There have been a number of rumors concerning that CIX doing registration functions for .COM, .US and some address space. The proposals are premature.
The problem is not that there are too few registries.
CIX is now the most restrictive exchange point. They are now trying to get out of the routing business. They are looking to do something else.
The Registry Toolset is one of the things the CIX will try to do.
There are a number of different things going on. The complexity level is rising.
Currently, the current system does not scale, there is too much manual processing, users cannot preview changes, policy enforcement is murky and there is little backend coupling.
There are a number of pieces of the puzzle: RIPE, RFC1466bis, RA, NICs, DNS and BIND, and CIX (which isn't involved in these issues at this time).The CIX can do it wrong by being overambitious, being ignorant of the technical or political issues or by working on something that is irrelevant to the problem.
The CIX is asking what it can do to help.
The CIX will get involved with the OPS groups in IETF, make proposals in neglected areas, develop a registry toolset, try to coordinate related efforts, possibly run a new lightweight registry later on. The CIX does not see it as owners of this work.
The CIX suggests that registries are autonomous. The CIX suggests that registries should be able to act as agents for other registries.
David Conrad from APNIC speaks The CIX is a membership organization. How would these tools to be of benefit to members versus non-members?
Paul said that there is still a sense of everybody should work together and then everyone wins in the CIX. Vince Fuller from BBN Planet asks what the benefit this would be to CIX member? Elise from Merit said that all of us my benefit from such work. Also, RFC 1466 does talk about agents a bit, but more work needs to be down.

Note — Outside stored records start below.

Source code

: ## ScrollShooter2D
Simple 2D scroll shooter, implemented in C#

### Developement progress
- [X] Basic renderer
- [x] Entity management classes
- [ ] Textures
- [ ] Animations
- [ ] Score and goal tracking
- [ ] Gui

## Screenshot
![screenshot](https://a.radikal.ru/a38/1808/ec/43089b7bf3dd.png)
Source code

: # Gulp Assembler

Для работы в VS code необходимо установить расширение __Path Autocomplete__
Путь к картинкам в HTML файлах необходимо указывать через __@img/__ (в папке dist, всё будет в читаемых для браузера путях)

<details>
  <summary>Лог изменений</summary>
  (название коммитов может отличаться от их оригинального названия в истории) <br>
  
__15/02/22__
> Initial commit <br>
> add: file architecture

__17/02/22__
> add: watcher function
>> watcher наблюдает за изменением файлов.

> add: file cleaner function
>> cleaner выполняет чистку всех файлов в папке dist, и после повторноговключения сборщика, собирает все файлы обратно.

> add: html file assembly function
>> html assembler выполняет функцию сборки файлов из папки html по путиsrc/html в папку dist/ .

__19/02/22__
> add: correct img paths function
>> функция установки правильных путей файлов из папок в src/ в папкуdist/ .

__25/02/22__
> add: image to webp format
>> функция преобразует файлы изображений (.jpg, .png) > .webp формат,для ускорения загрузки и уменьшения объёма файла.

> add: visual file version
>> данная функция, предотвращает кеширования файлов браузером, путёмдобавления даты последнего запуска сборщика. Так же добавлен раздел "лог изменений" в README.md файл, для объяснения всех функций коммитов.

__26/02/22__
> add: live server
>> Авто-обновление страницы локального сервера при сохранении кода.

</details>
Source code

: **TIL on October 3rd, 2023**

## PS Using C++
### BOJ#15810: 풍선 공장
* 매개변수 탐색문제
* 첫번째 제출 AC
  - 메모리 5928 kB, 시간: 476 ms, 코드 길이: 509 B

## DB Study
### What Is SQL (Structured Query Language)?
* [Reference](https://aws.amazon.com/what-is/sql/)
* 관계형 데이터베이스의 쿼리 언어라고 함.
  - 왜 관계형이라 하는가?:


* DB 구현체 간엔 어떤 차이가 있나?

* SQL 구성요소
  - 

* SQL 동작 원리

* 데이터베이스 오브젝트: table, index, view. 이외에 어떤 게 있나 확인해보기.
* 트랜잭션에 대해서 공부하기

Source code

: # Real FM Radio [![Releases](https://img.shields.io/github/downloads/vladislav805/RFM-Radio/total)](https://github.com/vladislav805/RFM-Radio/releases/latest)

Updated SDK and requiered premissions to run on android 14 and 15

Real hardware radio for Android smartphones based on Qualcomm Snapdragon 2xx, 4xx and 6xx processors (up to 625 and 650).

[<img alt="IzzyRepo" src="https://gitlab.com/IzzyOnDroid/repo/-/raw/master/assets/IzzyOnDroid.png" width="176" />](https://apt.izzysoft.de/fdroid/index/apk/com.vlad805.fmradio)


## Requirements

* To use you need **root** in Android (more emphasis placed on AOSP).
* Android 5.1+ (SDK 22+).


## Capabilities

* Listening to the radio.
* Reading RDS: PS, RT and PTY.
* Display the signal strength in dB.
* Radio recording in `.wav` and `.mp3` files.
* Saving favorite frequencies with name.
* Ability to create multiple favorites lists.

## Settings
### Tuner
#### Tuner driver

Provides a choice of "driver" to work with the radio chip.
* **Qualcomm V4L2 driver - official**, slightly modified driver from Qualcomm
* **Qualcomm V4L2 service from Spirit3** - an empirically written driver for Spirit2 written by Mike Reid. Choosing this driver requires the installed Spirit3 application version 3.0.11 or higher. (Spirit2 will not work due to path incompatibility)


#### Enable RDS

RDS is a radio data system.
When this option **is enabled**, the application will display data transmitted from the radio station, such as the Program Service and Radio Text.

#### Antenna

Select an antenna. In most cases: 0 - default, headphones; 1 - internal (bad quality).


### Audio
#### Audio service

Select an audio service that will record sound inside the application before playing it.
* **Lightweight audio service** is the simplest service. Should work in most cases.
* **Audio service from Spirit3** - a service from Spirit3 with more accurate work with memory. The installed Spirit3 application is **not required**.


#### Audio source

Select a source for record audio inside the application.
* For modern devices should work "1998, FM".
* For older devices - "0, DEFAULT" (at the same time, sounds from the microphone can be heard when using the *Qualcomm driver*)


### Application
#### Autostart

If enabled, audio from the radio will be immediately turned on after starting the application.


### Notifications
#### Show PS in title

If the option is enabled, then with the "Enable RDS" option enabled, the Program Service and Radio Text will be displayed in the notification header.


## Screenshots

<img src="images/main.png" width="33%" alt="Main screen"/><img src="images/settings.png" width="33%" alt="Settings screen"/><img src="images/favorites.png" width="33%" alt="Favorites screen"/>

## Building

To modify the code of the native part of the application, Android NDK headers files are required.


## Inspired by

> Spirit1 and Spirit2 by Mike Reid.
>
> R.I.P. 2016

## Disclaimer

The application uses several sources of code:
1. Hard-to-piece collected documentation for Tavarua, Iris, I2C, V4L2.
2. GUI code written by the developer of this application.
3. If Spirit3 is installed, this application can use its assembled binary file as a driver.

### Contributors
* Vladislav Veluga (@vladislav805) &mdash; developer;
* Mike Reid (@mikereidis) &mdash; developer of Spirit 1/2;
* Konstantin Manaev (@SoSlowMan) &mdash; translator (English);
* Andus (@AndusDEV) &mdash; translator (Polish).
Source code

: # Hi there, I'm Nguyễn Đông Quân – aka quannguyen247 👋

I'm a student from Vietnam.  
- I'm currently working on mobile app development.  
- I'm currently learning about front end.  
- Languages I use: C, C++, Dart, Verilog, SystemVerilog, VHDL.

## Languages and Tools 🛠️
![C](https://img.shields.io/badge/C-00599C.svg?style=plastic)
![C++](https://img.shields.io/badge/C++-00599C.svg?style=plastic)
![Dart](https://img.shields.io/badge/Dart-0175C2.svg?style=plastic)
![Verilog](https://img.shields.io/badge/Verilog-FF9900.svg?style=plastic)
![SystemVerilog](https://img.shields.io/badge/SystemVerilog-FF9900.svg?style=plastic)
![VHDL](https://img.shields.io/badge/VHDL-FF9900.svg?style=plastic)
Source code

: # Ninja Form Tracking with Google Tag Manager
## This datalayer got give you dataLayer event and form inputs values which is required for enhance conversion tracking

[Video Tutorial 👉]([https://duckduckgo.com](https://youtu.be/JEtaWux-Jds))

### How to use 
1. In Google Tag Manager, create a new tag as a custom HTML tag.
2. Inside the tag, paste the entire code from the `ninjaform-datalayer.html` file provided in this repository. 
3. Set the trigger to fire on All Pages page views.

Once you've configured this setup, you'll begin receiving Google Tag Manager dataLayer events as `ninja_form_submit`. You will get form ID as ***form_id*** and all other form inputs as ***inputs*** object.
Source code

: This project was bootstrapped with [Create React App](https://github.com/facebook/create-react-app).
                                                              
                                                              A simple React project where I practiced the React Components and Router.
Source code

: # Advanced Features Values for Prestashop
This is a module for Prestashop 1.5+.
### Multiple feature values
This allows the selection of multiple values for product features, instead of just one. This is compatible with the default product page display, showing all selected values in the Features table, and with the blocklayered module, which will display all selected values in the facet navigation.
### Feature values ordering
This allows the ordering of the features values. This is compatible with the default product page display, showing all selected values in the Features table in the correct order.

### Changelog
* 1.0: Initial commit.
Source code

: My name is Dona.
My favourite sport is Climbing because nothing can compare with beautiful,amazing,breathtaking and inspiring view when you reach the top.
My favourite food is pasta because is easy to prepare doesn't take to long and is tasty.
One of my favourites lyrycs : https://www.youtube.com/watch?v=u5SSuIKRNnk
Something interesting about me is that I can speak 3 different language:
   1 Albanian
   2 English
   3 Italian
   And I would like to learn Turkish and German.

Daniel from RIPE-NCC asks for more information about making Policy Enforcement Obvious and Clear.. Jerry says that he believes the policy has be described in some kind of rule set that can be destributed amongs all registries. Daniel said that about 90% is spent on policy checking and 10% on the actual process of engaging the registration.
It was also suggested that paying a non-profit to run the registration process, but the CIX may not be the appropriate group.
Why not do this under the Internet Software Consortium? The CIX Board thinks this a good use of Paul's time.